§ Exercise details: The output is the lines below from the one with "of the post." through the one with "post is created.", both included, printed exactly and with no other line.

··· Material provided

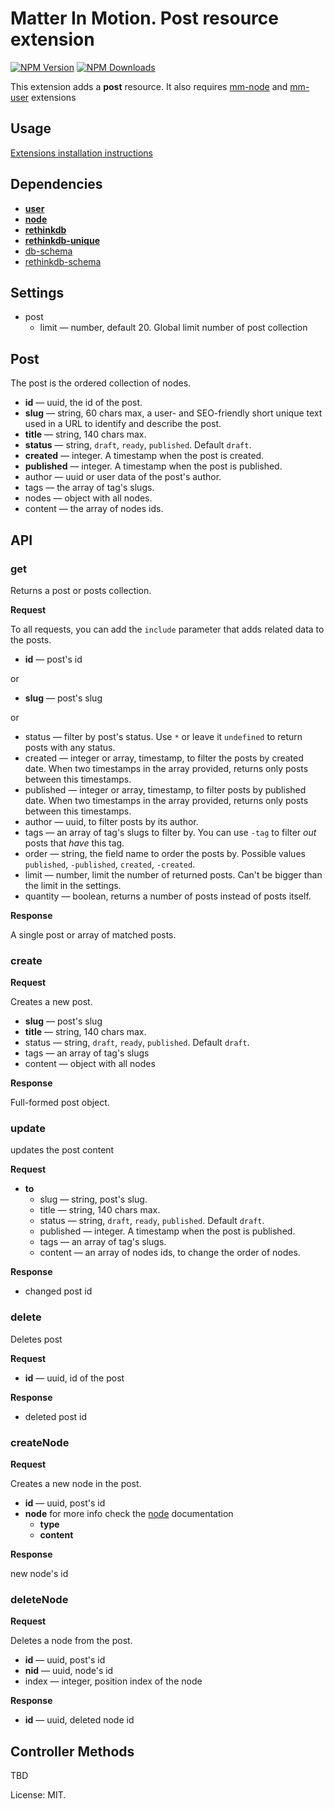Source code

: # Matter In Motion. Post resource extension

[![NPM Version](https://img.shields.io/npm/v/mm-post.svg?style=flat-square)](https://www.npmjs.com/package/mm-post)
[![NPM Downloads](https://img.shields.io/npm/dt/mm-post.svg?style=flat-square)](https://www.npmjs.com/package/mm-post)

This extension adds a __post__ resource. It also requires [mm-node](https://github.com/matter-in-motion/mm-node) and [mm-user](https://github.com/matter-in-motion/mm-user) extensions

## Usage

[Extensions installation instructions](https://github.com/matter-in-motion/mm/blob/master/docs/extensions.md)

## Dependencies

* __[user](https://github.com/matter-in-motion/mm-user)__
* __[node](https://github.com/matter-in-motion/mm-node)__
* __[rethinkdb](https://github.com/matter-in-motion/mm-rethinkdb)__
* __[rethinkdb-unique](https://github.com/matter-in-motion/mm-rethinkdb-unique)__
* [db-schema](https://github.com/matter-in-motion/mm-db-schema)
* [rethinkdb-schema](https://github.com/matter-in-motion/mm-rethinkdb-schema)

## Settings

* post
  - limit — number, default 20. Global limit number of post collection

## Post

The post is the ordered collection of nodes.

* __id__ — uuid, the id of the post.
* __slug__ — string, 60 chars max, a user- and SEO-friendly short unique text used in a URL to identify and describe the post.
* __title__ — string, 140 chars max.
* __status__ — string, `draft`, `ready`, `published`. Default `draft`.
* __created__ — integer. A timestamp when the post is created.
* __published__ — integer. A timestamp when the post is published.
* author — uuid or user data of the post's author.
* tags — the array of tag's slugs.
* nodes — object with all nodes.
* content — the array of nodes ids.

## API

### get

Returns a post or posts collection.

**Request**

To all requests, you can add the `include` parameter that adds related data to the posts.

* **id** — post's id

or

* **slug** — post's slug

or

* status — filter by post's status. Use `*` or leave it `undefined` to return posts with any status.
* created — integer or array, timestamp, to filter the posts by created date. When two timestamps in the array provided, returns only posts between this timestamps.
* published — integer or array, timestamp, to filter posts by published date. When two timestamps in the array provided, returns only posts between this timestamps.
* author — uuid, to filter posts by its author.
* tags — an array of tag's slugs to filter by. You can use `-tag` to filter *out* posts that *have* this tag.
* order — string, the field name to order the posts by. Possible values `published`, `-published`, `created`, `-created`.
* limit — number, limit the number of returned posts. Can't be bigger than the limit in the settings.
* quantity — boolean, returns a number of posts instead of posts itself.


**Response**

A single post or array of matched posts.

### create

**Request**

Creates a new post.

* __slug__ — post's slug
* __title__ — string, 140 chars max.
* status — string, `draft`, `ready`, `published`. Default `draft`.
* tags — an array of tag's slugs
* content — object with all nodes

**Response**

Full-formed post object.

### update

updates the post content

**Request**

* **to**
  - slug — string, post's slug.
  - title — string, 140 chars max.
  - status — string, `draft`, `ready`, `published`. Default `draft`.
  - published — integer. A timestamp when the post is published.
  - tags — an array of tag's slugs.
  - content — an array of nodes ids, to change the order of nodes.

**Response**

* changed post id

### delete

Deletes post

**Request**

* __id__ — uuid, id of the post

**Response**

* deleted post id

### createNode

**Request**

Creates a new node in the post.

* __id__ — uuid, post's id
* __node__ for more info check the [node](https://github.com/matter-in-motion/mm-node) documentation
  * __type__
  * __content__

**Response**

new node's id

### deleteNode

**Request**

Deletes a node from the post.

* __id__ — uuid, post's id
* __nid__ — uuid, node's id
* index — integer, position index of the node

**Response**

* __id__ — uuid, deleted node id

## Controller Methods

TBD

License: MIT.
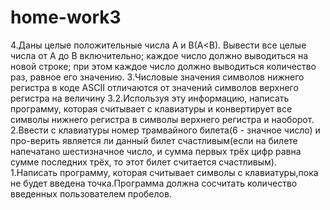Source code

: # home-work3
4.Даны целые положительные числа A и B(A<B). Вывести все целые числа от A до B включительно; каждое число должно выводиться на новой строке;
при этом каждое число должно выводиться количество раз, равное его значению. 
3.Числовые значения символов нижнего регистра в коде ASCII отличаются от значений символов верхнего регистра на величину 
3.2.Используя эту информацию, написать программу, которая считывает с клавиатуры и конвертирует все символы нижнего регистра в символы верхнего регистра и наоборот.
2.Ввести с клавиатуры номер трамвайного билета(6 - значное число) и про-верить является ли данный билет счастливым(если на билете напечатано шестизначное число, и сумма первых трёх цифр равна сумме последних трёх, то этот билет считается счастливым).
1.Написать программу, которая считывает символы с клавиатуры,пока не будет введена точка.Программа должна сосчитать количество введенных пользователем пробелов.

······

§ Result for this exercise:
* __id__ — uuid, the id of the post.
* __slug__ — string, 60 chars max, a user- and SEO-friendly short unique text used in a URL to identify and describe the post.
* __title__ — string, 140 chars max.
* __status__ — string, `draft`, `ready`, `published`. Default `draft`.
* __created__ — integer. A timestamp when the post is created.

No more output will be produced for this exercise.